[Task prompt] Please restate every entry exactly. Leave out the pictures.

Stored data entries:
-- -- --

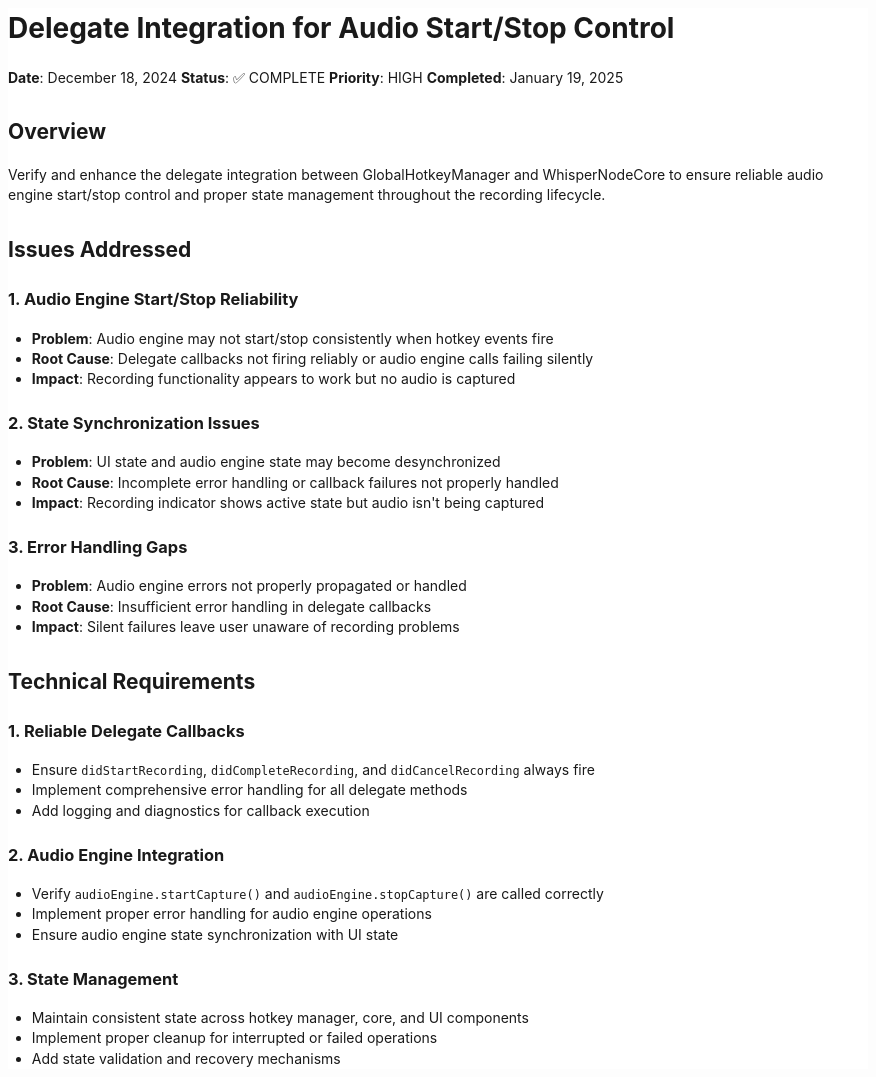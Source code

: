 # Delegate Integration for Audio Start/Stop Control

**Date**: December 18, 2024
**Status**: ✅ COMPLETE
**Priority**: HIGH
**Completed**: January 19, 2025

## Overview

Verify and enhance the delegate integration between GlobalHotkeyManager and WhisperNodeCore to ensure reliable audio engine start/stop control and proper state management throughout the recording lifecycle.

## Issues Addressed

### 1. **Audio Engine Start/Stop Reliability**
- **Problem**: Audio engine may not start/stop consistently when hotkey events fire
- **Root Cause**: Delegate callbacks not firing reliably or audio engine calls failing silently
- **Impact**: Recording functionality appears to work but no audio is captured

### 2. **State Synchronization Issues**
- **Problem**: UI state and audio engine state may become desynchronized
- **Root Cause**: Incomplete error handling or callback failures not properly handled
- **Impact**: Recording indicator shows active state but audio isn't being captured

### 3. **Error Handling Gaps**
- **Problem**: Audio engine errors not properly propagated or handled
- **Root Cause**: Insufficient error handling in delegate callbacks
- **Impact**: Silent failures leave user unaware of recording problems

## Technical Requirements

### 1. Reliable Delegate Callbacks
- Ensure `didStartRecording`, `didCompleteRecording`, and `didCancelRecording` always fire
- Implement comprehensive error handling for all delegate methods
- Add logging and diagnostics for callback execution

### 2. Audio Engine Integration
- Verify `audioEngine.startCapture()` and `audioEngine.stopCapture()` are called correctly
- Implement proper error handling for audio engine operations
- Ensure audio engine state synchronization with UI state

### 3. State Management
- Maintain consistent state across hotkey manager, core, and UI components
- Implement proper cleanup for interrupted or failed operations
- Add state validation and recovery mechanisms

-- -- --

[Solution to this problem]
Source code

: # Delegate Integration for Audio Start/Stop Control

**Date**: December 18, 2024
**Status**: ✅ COMPLETE
**Priority**: HIGH
**Completed**: January 19, 2025

## Overview

Verify and enhance the delegate integration between GlobalHotkeyManager and WhisperNodeCore to ensure reliable audio engine start/stop control and proper state management throughout the recording lifecycle.

## Issues Addressed

### 1. **Audio Engine Start/Stop Reliability**
- **Problem**: Audio engine may not start/stop consistently when hotkey events fire
- **Root Cause**: Delegate callbacks not firing reliably or audio engine calls failing silently
- **Impact**: Recording functionality appears to work but no audio is captured

### 2. **State Synchronization Issues**
- **Problem**: UI state and audio engine state may become desynchronized
- **Root Cause**: Incomplete error handling or callback failures not properly handled
- **Impact**: Recording indicator shows active state but audio isn't being captured

### 3. **Error Handling Gaps**
- **Problem**: Audio engine errors not properly propagated or handled
- **Root Cause**: Insufficient error handling in delegate callbacks
- **Impact**: Silent failures leave user unaware of recording problems

## Technical Requirements

### 1. Reliable Delegate Callbacks
- Ensure `didStartRecording`, `didCompleteRecording`, and `didCancelRecording` always fire
- Implement comprehensive error handling for all delegate methods
- Add logging and diagnostics for callback execution

### 2. Audio Engine Integration
- Verify `audioEngine.startCapture()` and `audioEngine.stopCapture()` are called correctly
- Implement proper error handling for audio engine operations
- Ensure audio engine state synchronization with UI state

### 3. State Management
- Maintain consistent state across hotkey manager, core, and UI components
- Implement proper cleanup for interrupted or failed operations
- Add state validation and recovery mechanisms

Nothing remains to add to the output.